In this research, CeO₂ membrane-based EIS biosensors were fabricated with Ti doping into the membrane by cosputtering and N-atom incorporation by NH₃ plasma treatment on the surface of the membrane. Moreover, multiple material analyses, including secondary ion mass spectroscopy (SIMS), field-emission scanning electron microscopy (FESEM), X-ray diffraction (XRD), and atomic force microscopy (AFM) were performed to study the improvements of material properties caused by Ti doping and NH₃ plasma treatment. SIMS results show that the piling up of N atoms may fix interfacial dangling bonds. Moreover, FESEM images clearly indicate that both Ti doping and NH₃ plasma treatment can enhance granization. Consistent with the FESEM images and XRD analysis, AFM images reveal that incorporation of Ti atoms can reinforce the crystallization of the CeO₂ insulator. In addition, the pH-sensing sensing capabilities were measured^{25, 26}. In line with the material analysis, results indicate that incorporation of Ti doping and NH₃ plasma treatments could effectively improve pH sensing behavior and sensing capability. The Ti-doped NH₃ plasma treated EIS biosensors have the potential to develop future portable biochemical sensors at an industrial level.

Results and Discussion

The detailed EIS structure is illustrated in Fig. 1. Material analyses were performed on the membrane film and sensing measurements were conducted on the EIS sensors. To characterize the influence of Ti addition and NH₃ plasma treatment on the CeO₂ membrane, multiple material characterizations including FESEM, XRD, AFM, and SIMS were performed on CeO₂ and Ce₂Ti₂O₇ films with and without NH₃ plasma treatment. First, we used FESEM to view the surface morphologies of CeO₂ and Ce₂Ti₂O₇ films as shown in Fig. 2(a,b,c and d). An FESEM image of the as-deposited CeO₂ film is shown in Fig. 2(a). Compared with the as-deposited CeO₂ film, the FESEM image of the Ti-doped CeO₂ film without NH₃ plasma treatment as shown in Fig. 2(b) reveals that clearer nanograins could be observed, indicating that Ti addition might reinforce crystallization.
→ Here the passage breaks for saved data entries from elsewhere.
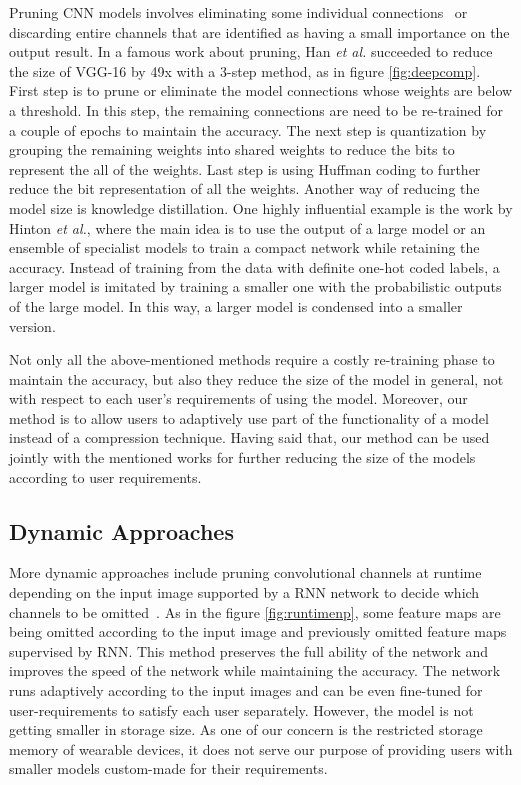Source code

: Pruning CNN models involves eliminating some individual connections~\cite{molchanov2016pruning} \cite{Yu_2018_CVPR}\cite{Wang2018StructuredPP} or discarding entire channels \cite{He_2017_ICCV}\cite{li2016pruning} that are identified as having a small importance on the output result.
In a famous work about pruning\cite{han2015deep}, Han \emph{et al.} succeeded to reduce the size of VGG-16 by 49x with a 3-step method, as in figure \ref{fig:deepcomp}. 
First step is to prune or eliminate the model connections whose weights are below a threshold. 
In this step, the remaining connections are need to be re-trained for a couple of epochs to maintain the accuracy.
The next step is quantization by grouping the remaining weights into shared weights to reduce the bits to represent the all of the weights.
Last step is using Huffman coding to further reduce the bit representation of all the weights. 
Another way of reducing the model size is knowledge distillation. 
One highly influential example is the work by Hinton \emph{et al.}, where the main idea is to use the output of a large model or an ensemble of specialist models to train a compact network while retaining the accuracy.
Instead of training from the data with definite one-hot coded labels, a larger model is imitated by training a smaller one with the probabilistic outputs of the large model.
In this way, a larger model is condensed into a smaller version.

Not only all the above-mentioned methods require a costly re-training phase to maintain the accuracy,
but also they reduce the size of the model in general, not with respect to each user's requirements of using the model. 
Moreover, our method is to allow users to adaptively use part of the functionality of a model instead of a compression technique.
Having said that, our method can be used jointly with the mentioned works for further reducing the size of the models according to user requirements.

\subsection*{Dynamic Approaches}

More dynamic approaches include pruning convolutional channels at runtime depending on the input image supported by a RNN network to decide which channels to be omitted~\cite{Lin2017RuntimeNP}. 
As in the figure \ref{fig:runtimenp}, some feature maps are being omitted according to the input image and previously omitted feature maps supervised by RNN.
This method preserves the full ability of the network and improves the speed of the network while maintaining the accuracy. 
The network runs adaptively according to the input images and
can be even fine-tuned for user-requirements to satisfy each user separately.
However, the model is not getting smaller in storage size. 
As one of our concern is the restricted storage memory of wearable devices, it does not serve our purpose of providing users with smaller models custom-made for their requirements. 

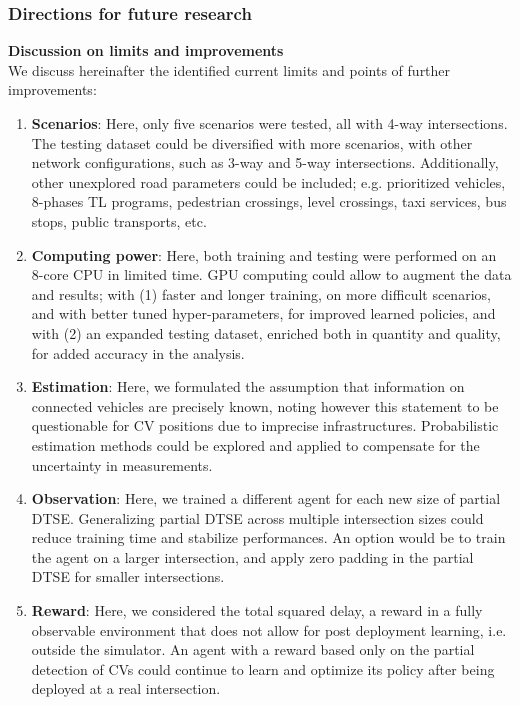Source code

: \pagebreak

\subsubsection{Directions for future research}

\textbf{Discussion on limits and improvements} \\
We discuss hereinafter the identified current limits and points of further improvements: 
\begin{enumerate}
\setlength\itemsep{-0.5em}
  \item \textbf{Scenarios}: Here, only five scenarios were tested, all with 4-way intersections. The testing dataset could be diversified with more scenarios, with other network configurations, such as 3-way and 5-way intersections. Additionally, other unexplored road parameters could be included; e.g. prioritized vehicles, 8-phases TL programs, pedestrian crossings, level crossings, taxi services, bus stops, public transports, etc. 
  \item \textbf{Computing power}: Here, both training and testing were performed on an 8-core CPU in limited time. GPU computing could allow to augment the data and results; with (1) faster and longer training, on more difficult scenarios, and with better tuned hyper-parameters, for improved learned policies, and with (2) an expanded testing dataset, enriched both in quantity and quality, for added accuracy in the analysis.
  \item \textbf{Estimation}: Here, we formulated the assumption that information on connected vehicles are precisely known, noting however this statement to be questionable for CV positions due to imprecise infrastructures. Probabilistic estimation methods could be explored and applied to compensate for the uncertainty in measurements.
  \item \textbf{Observation}: Here, we trained a different agent for each new size of partial DTSE. Generalizing partial DTSE across multiple intersection sizes could reduce training time and stabilize performances. An option would be to train the agent on a larger intersection, and apply zero padding in the partial DTSE for smaller intersections.
  \item \textbf{Reward}: Here, we considered the total squared delay, a reward in a fully observable environment that does not allow for post deployment learning, i.e. outside the simulator. An agent with a reward based only on the partial detection of CVs could continue to learn and optimize its policy after being deployed at a real intersection.

\end{enumerate}
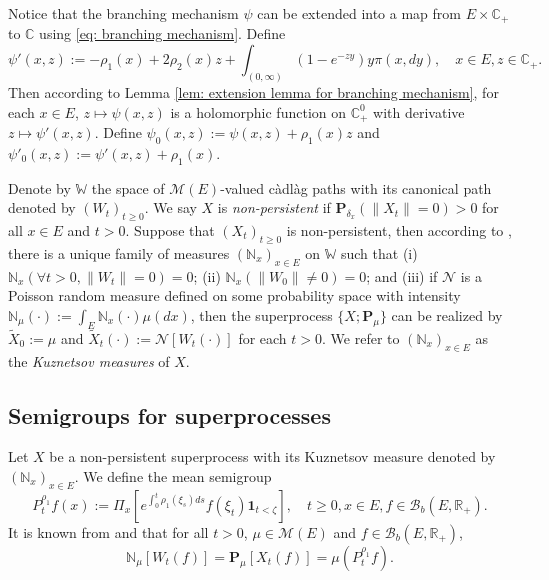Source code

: \documentclass[EJP]{ejpecp} %
\begin{document}
	Notice that the branching mechanism $\psi$ can be extended into a map from $E \times \mathbb C_+$ to $\mathbb C$ using \eqref{eq: branching mechanism}.
	Define
\[
  	\psi'(x,z)
  	:= - \rho_1(x) + 2\rho_2(x) z + \int_{(0,\infty)} (1-e^{-zy})y\pi(x,dy),
  	\quad x\in E, z\in \mathbb C_+.
\]
	Then according to Lemma \ref{lem: extension lemma for branching mechanism}, for each $x \in E$, $z \mapsto \psi(x,z)$ is a holomorphic function on $\mathbb C_+^0$ with derivative $z \mapsto \psi'(x,z)$.
	Define $\psi_0(x,z) := \psi(x,z)+ \rho_1(x)z $ and $\psi'_0(x,z) := \psi'(x,z) + \rho_1(x)$.

	Denote by $\mathbb W$ the space of $\mathcal M(E)$-valued c\`{a}dl\`{a}g paths with its canonical path denoted by $(W_t)_{t\geq 0}$.
	We say $X$ is \emph{non-persistent} if $\mathbf P_{\delta_x}(\|X_t\|= 0) > 0$ for all $x\in E$ and $t> 0$.
	Suppose that $(X_t)_{t\geq 0}$ is non-persistent, then according to \cite[Section 8.4]{Li2011Measure-valued}, there is a unique family of measures $(\mathbb N_x)_{x\in E}$ on $\mathbb W$ such that
	(i) $\mathbb N_x (\forall t > 0, \|W_t\|=0) =0$;
	(ii) $\mathbb N_x(\|W_0 \|\neq 0) = 0$;
	and (iii) if $\mathcal N$ is a Poisson random measure defined on some probability space with intensity $\mathbb N_\mu(\cdot):= \int_E \mathbb N_x(\cdot )\mu(dx)$, then the superprocess $\{X;\mathbf P_\mu\}$ can be realized by $\widetilde X_0 := \mu$ and $\widetilde X_t(\cdot) := \mathcal N[W_t(\cdot)]$ for each $t>0$.
	We refer to $(\mathbb N_x)_{x\in E}$ as the \emph{Kuznetsov measures} of $X$.

\subsection{Semigroups for superprocesses}
\label{sec: definition of vf}
	Let $X$ be a non-persistent superprocess with its Kuznetsov measure denoted by $(\mathbb N_x)_{x\in E}$.
	We define the mean semigroup
\[
  	P_t^{\rho_1} f(x)
  	:= \Pi_{x}[e^{\int_0^t \rho_1(\xi_s)ds}f(\xi_t) \mathbf 1_{t< \zeta}],
  	\quad t\geq 0, x\in E, f\in \mathcal B_b(E,\mathbb R_+).
\]
	It is known from \cite[Proposition 2.27]{Li2011Measure-valued} and \cite[Theorem 2.7]{Kyprianou2014Fluctuations} that for all $t > 0$, $\mu \in \mathcal M(E)$ and $f\in \mathcal B_b(E,\mathbb R_+)$,
\begin{equation}
\label{eq: mean formula for superprocesses}
	\mathbb N_{\mu}[W_t(f)]
	=\mathbf P_{\mu}[X_t(f)]
	=\mu(P^{\rho_1}_t f).
\end{equation}
\end{document}
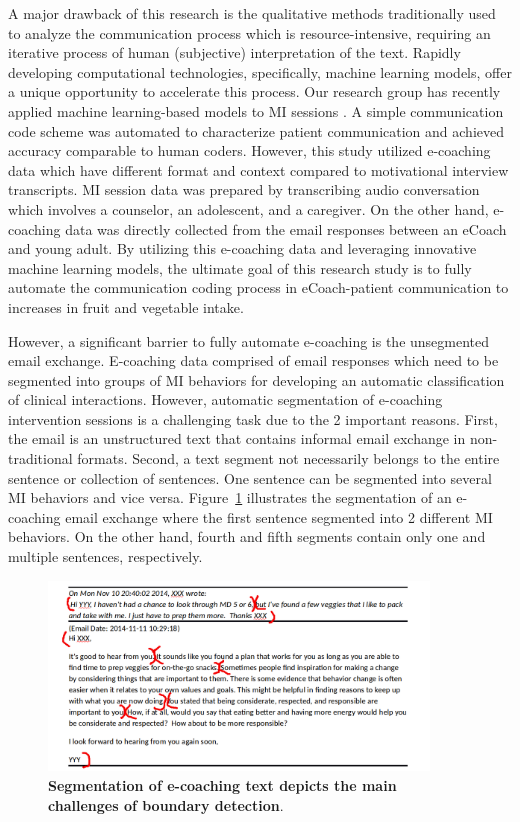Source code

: \documentclass{amia}
\begin{document}
A major drawback of this research is the qualitative methods traditionally used to analyze the communication process which is resource-intensive, requiring an iterative process of human (subjective) interpretation of the text. Rapidly developing computational technologies, specifically, machine learning models, offer a unique opportunity to accelerate this process. Our research group has recently applied machine learning-based models to MI sessions \cite{hasan2016study,kotov2015interpretable}. A simple communication code scheme was automated to characterize patient communication and achieved accuracy comparable to human coders\cite{hasan2016study}. However, this study utilized e-coaching data which have different format and context compared to motivational interview transcripts. MI session data was prepared by transcribing audio conversation which involves a counselor, an adolescent, and a caregiver. On the other hand, e-coaching data was directly collected from the email responses between an eCoach and young adult. By utilizing this e-coaching data and leveraging innovative machine learning models, the ultimate goal of this research study is to fully automate the communication coding process in eCoach-patient communication to increases in fruit and vegetable intake.

However, a significant barrier to fully automate e-coaching is the unsegmented email exchange. E-coaching data comprised of email responses which need to be segmented into groups of MI behaviors for developing an automatic classification of clinical interactions. However, automatic segmentation of e-coaching intervention sessions is a challenging task due to the 2 important reasons. First, the email is an unstructured text that contains informal email exchange in non-traditional formats. Second, a text segment not necessarily belongs to the entire sentence or collection of sentences. One sentence can be segmented into several MI behaviors and vice versa. Figure~\ref{fig:text-segment} illustrates the segmentation of an e-coaching email exchange where the first sentence segmented into 2 different MI behaviors. On the other hand, fourth and fifth segments contain only one and multiple sentences, respectively.  

\begin{figure}[!htb]
    \centering
    \includegraphics[width=0.9\textwidth]{figures/segment-example.png}
    \caption{\textbf{Segmentation of e-coaching text depicts the main challenges of boundary detection}.}
    \label{fig:text-segment}
\end{figure}
\end{document}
Similarly, the CeO₂ film treated with NH₃ plasma as shown in Fig. 2(c) exhibited clearer grain images than the CeO₂ as-deposited film, showing that NH₃ plasma treatment could enhance crystallization as well. Furthermore, CeO₂ film incorporating Ti atoms with NH₃ plasma treatment as shown in Fig. 2(d) exhibited the strongest crystallization among all the samples. In addition, slight cracks around the grains might further enhance the contact area in the membrane/electrolyte surface and boost the sensing performance.

Figure 1

The Ce₂Ti₂O₇ EIS structure.

Figure 2

FESEM images of (a) the as-deposited CeO₂ sample (b) the Ce₂Ti₂O₇ sample (c) the as-deposited CeO₂ sample with NH3 plasma treatment for 3 min (d) the Ce₂Ti₂O₇ sample with NH₃ plasma treatment for 3 min.

Additionally, we used XRD to examine the CeO₂ films and the Ce₂Ti₂O₇ films incorporated with Ti atoms in various NH₃ plasma treatment conditions, as shown in Fig. 3(a and b). Consistent with the FESEM images as shown in Fig. 2(a,b,c and d), XRD patterns reveal that NH₃ plasma treatment for 3 min could drastically enhance the CeO₂ (400) peak and the CeO₂ (200) peak intensity indicative of crystallization during NH₃ plasma treatment. Furthermore, Ti addition could cause CeO₂ crystals to form Ce₂Ti₂O₇ crystals as shown in Fig. 3(b). Furthermore, NH₃ plasma treatment for 3 min could enhance crystallization as 3 min NH₃ plasma treatment increased the Ce₂Ti₂O₇ (2,2,1) peak and the Ce₂Ti₂O₇ (2,1,2) peak drastically. The results show that Ti addition and NH₃ plasma treatment could effectively strengthen crystallization and hence improve the sensing performance of the CeO₂ membrane.

Figure 3

XRD of (a) CeO₂ samples with NH3 plasma treatment in various conditions. (b) Ce₂Ti₂O₇ samples with NH3 plasma treatment for 3 min.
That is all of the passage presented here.